_What to work on:_
Scan the entries for the word "alnote". Every line that has it should be copied.

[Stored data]
§

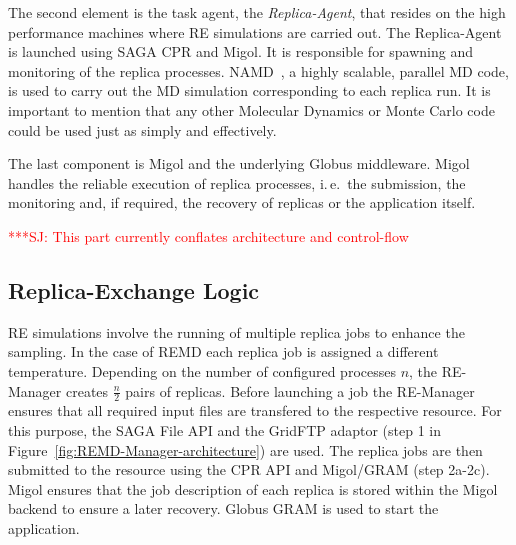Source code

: \documentclass{rspublic}
\newcommand{\alnote}[1]{ {\textcolor{blue} { ***AL: #1 }}}
\newcommand{\jhanote}[1]{ {\textcolor{red} { ***SJ: #1 }}}
\newcommand{\alnote}[1]{}
\newcommand{\jhanote}[1]{}
\newcommand{\replicaagent}[1]{Replica-Agent }
\newcommand{\remanager}[1]{RE-Manager }
\begin{document}
The second element is the task agent, the \textit{Replica-Agent},
that resides on the high performance machines where RE simulations
are carried out. The \replicaagent\ is launched using SAGA CPR and Migol.
It is responsible for spawning and monitoring of the replica processes. 
NAMD~\citep{Phillips:2005gd}, a highly scalable, parallel MD
code, is used to carry out the MD simulation corresponding to each
replica run. It is important to mention that any other Molecular Dynamics 
or Monte Carlo code could be used just as simply and effectively.

The last component is Migol and the underlying Globus middleware. 
Migol handles the reliable execution of replica processes, i.\,e.\ the submission,
the monitoring and, if required, the recovery of replicas or the application itself.


                                  

\jhanote{This part currently conflates architecture and control-flow}
                       
\subsection{Replica-Exchange Logic}
                                            
RE simulations involve the running of multiple replica jobs to enhance the sampling. 
In the case of REMD each replica job is assigned a different temperature.  
Depending on the number of configured processes $n$, the \remanager\
creates $\frac{n}{2}$ pairs of replicas.
Before launching a job the \remanager\ ensures that all required input 
files are transfered to the respective resource. For this purpose, the SAGA File API and the
GridFTP adaptor (step 1 in Figure~\ref{fig:REMD-Manager-architecture})
are used.  The replica jobs are then submitted to the resource
using the CPR API and Migol/GRAM (step 2a-2c). Migol ensures that the
job description of each replica is stored within the Migol backend
to ensure a later recovery. Globus GRAM is used to start the
application.
\end{document}

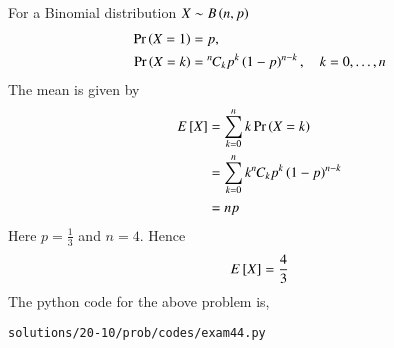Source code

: For a Binomial distribution $X \sim B\left(n,p\right)$
\begin{align}
\Pr\left(X = 1\right) &= p,
\\
\Pr\left(X = k\right) &= {{}^{n}\mkern-1muC_{k}}p^k\left(1-p\right)^{n-k}, \quad k = 0,\dots, n
\label{eq:exam44_1}
\end{align}
The mean is given by 
\begin{align}
E{}\left[X\right]&=\sum_{k=0}^{n} k \Pr\left(X=k\right)
\\
&=\sum_{k=0}^{n} k {{}^{n}\mkern-1muC_{k}}p^k \left(1-p\right)^{n-k}
\\
&=np
\end{align}
Here $p=\frac{1}{3}$ and $n=4$.  Hence
\begin{align}
E{}\left[X\right] = \frac{4}{3}
\end{align}
The python code for the above problem is,
\begin{lstlisting}
solutions/20-10/prob/codes/exam44.py
\end{lstlisting}
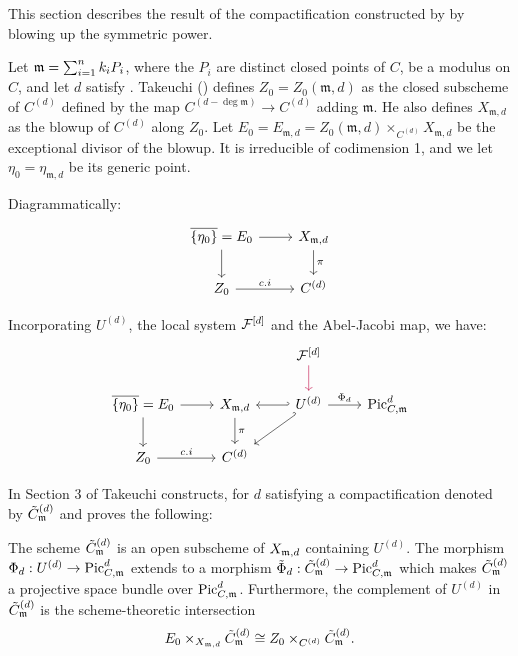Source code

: This section describes the result of the compactification constructed by \cite{takeuchi2019blow} 
by blowing up the symmetric power.

Let $\mdls = \sum_{i=1}^n k_iP_i$, where the $P_i$ are distinct closed
points of $C$, be a modulus on $C$, and let $d$ satisfy
. 
Takeuchi (\cite{takeuchi2019blow}) defines $Z_0=Z_0(\mathfrak{m}, d)$ as the closed subscheme of 
$C^{(d)}$ defined by the map $C^{(d - \deg \mathfrak{m})} \to C^{(d)}$ adding $\mathfrak{m}$. 
He also defines $X_{\mathfrak{m}, d}$ as the blowup of $C^{(d)}$ along $Z_0$.
Let $E_0 = E_{\mathfrak{m},d} = Z_0(\mathfrak{m}, d) \times_{C^{(d)}} X_{\mathfrak{m}, d}$ be the exceptional divisor of the blowup. It is irreducible of codimension 1, and we let $\eta_0=\eta_{\mathfrak{m}, d}$ be its generic point.


Diagrammatically:
\[\begin{tikzcd}
\overline{\{\eta_0 \}} =  E_0 \arrow[r] \arrow[d] & X_{\mdls, d} \arrow[d, "\pi"] \\
Z_0 \arrow[r, "c.i"]           & C^{(d)}          
\end{tikzcd}\] 

Incorporating $U^{(d)}$, the local system $\cF^{[d]}$ and the Abel-Jacobi map, we have:
\[
\begin{tikzcd}
    & & \cF^{[d]} \arrow[d, purple]\\
\overline{\{\eta_0 \}} =  E_0 \arrow[r] \arrow[d] & 
X_{\mdls, d} \arrow[d, "\pi"]  & \arrow[l, hook'] \arrow[dl, hook'] U^{(d)} \arrow[r, "\Phi_d"] & \PicCm[d] \\
Z_0 \arrow[r, "c.i"]           & C^{(d)}          
\end{tikzcd}
\] 

In Section 3 of \cite{takeuchi2019blow} Takeuchi constructs, for $d$ satisfying  a compactification denoted by $\Cmod{d}$ and proves the following:

\begin{theorem}[Takeuchi]\label{theorem:takeuchi-compactification-theorem}
    The scheme $\Cmod{d}$ is an open subscheme of $X_{\mdls,d}$ containing $U^{(d)}$. 
    The morphism $\Phi_d: U^{(d)} \to \PicCm[d]$ extends to a morphism $\tilde{\Phi}_d: \Cmod{d} \to \PicCm[d]$ which makes 
    $\Cmod{d}$ a projective space bundle over $\PicCm[d]$. 
    Furthermore, the complement of $U^{(d)}$ in $\Cmod{d}$ is the scheme-theoretic intersection
    \[
        E_0 \times_{X_{\mdls,d}} \Cmod{d}
        \cong Z_0 \times_{C^{(d)}} \Cmod{d}.
    \]
\end{theorem}


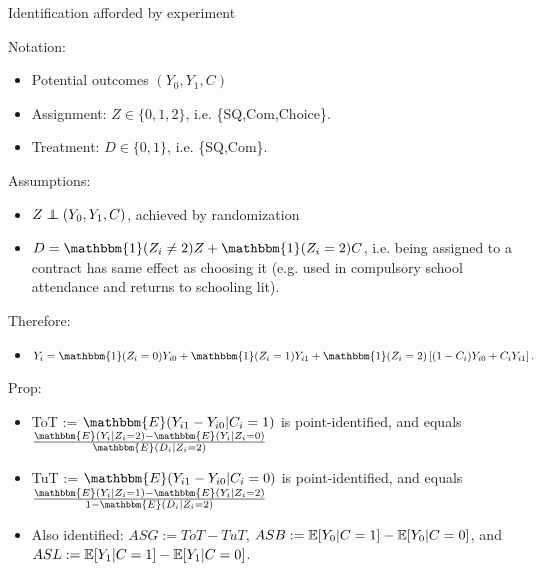 \documentclass[8pt]{beamer}
\begin{document}
 
\begin{frame}{Identification afforded by experiment}

\vspace{.2in}
Notation: 
\begin{itemize}
    \item Potential outcomes $(Y_0,Y_1,C)$
    \item Assignment: $Z \in \{0,1,2\}$, i.e. \{SQ,Com,Choice\}.  
    \item Treatment: $D \in \{0,1\} $, i.e. \{SQ,Com\}.
\end{itemize}

\vspace{.2in}
Assumptions:

\begin{itemize}
    \item $Z \independent (Y_0,Y_1,C)$, achieved by randomization
    \item $D = \mathbbm{1}(Z_i \neq 2) Z + \mathbbm{1}(Z_i=2) C$, i.e. \alert{being assigned to a contract has same effect as choosing it} (e.g. used in compulsory school attendance and returns to schooling lit).
\end{itemize}

\vspace{.2in}
Therefore:
\begin{itemize}
    \item  $Y_i = \mathbbm{1}(Z_i =0) Y_{i0} + \mathbbm{1}(Z_i = 1)  Y_{i1}  + \mathbbm{1}(Z_i = 2) \left[(1 - C_i) Y_{i0} + C_i Y_{i1} \right].$
\end{itemize}

\vspace{.2in}
Prop:
\begin{itemize}
    \item ToT := $\mathbbm{E}(Y_{i1} - Y_{i0} | C_i = 1)$ is point-identified, and equals $\frac{\mathbbm{E}(Y_i|Z_i=2) - \mathbbm{E}(Y_i|Z_i =0)}{\mathbbm{E}(D_i|Z_i=2)} $
     \item TuT := $\mathbbm{E}(Y_{i1} - Y_{i0} | C_i = 0)$ is point-identified, and equals $\frac{\mathbbm{E}(Y_i|Z_i=1) - \mathbbm{E}(Y_i|Z_i =2)}{1-\mathbbm{E}(D_i|Z_i=2)} $
     \item Also identified: $ASG:=ToT-TuT$, $ASB:= \mathbb{E}[Y_0 | C=1]-\mathbb{E}[Y_0 | C=0]$, and $ASL:= \mathbb{E}[Y_1 | C=1]-\mathbb{E}[Y_1 | C=0]$. 
\end{itemize}
\end{frame}
\end{document}

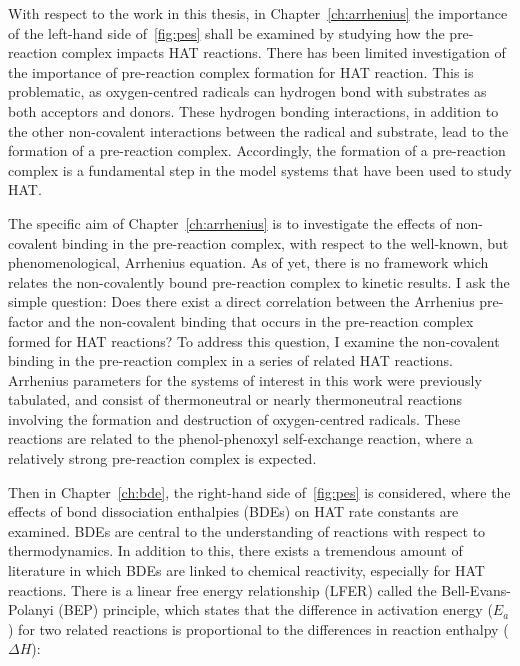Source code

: With respect to the work in this thesis, in Chapter~\ref{ch:arrhenius} the
importance of the left-hand side of~\ref{fig:pes} shall be examined by studying
how the pre-reaction complex impacts HAT reactions. There has been limited
investigation of the importance of pre-reaction complex formation for HAT
reaction.\cite{Kreilick1966} This is problematic, as oxygen-centred radicals can
hydrogen bond with substrates as both acceptors and donors.\cite{Johnson2009a}
These hydrogen bonding interactions, in addition to the other non-covalent
interactions between the radical and substrate, lead to the formation of a
pre-reaction complex. Accordingly, the formation of a pre-reaction complex is a
fundamental step in the model systems that have been used to study HAT.

The specific aim of Chapter~\ref{ch:arrhenius} is to investigate the effects of
non-covalent binding in the pre-reaction complex, with respect to the
well-known, but phenomenological, Arrhenius equation. As of yet, there is no
framework which relates the non-covalently bound pre-reaction complex to kinetic
results. I ask the simple question: Does there exist a direct correlation
between the Arrhenius pre-factor and the non-covalent binding that occurs in the
pre-reaction complex formed for HAT reactions? To address this question, I
examine the non-covalent binding in the pre-reaction complex in a series of
related HAT reactions. Arrhenius parameters for the systems of interest in this
work were previously tabulated,\cite{DiLabio2005} and consist of thermoneutral
or nearly thermoneutral reactions involving the formation and destruction of
oxygen-centred radicals. These reactions are related to the phenol-phenoxyl
self-exchange reaction, where a relatively strong pre-reaction complex is
expected.

Then in Chapter~\ref{ch:bde}, the right-hand side of~\ref{fig:pes} is
considered, where the effects of bond dissociation enthalpies (BDEs) on HAT rate
constants are examined. BDEs are central to the understanding of reactions with
respect to thermodynamics. In addition to this, there exists a tremendous amount
of literature in which BDEs are linked to chemical reactivity, especially for
HAT reactions.\cite{Kochi1973, Tedder1982, Wijtmans2003, Pratt2004, Mayer2004}
There is a linear free energy relationship (LFER) called the Bell-Evans-Polanyi
(BEP) principle,\cite{Bell1936,Evans1938} which states that the difference in
activation energy ($E_a$) for two related reactions is proportional to the
differences in reaction enthalpy ($\Delta H$):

§

_Result for this task:_
\newcommand{\alnote}[1]{ {\textcolor{blue} { ***AL: #1 }}}
\newcommand{\alnote}[1]{}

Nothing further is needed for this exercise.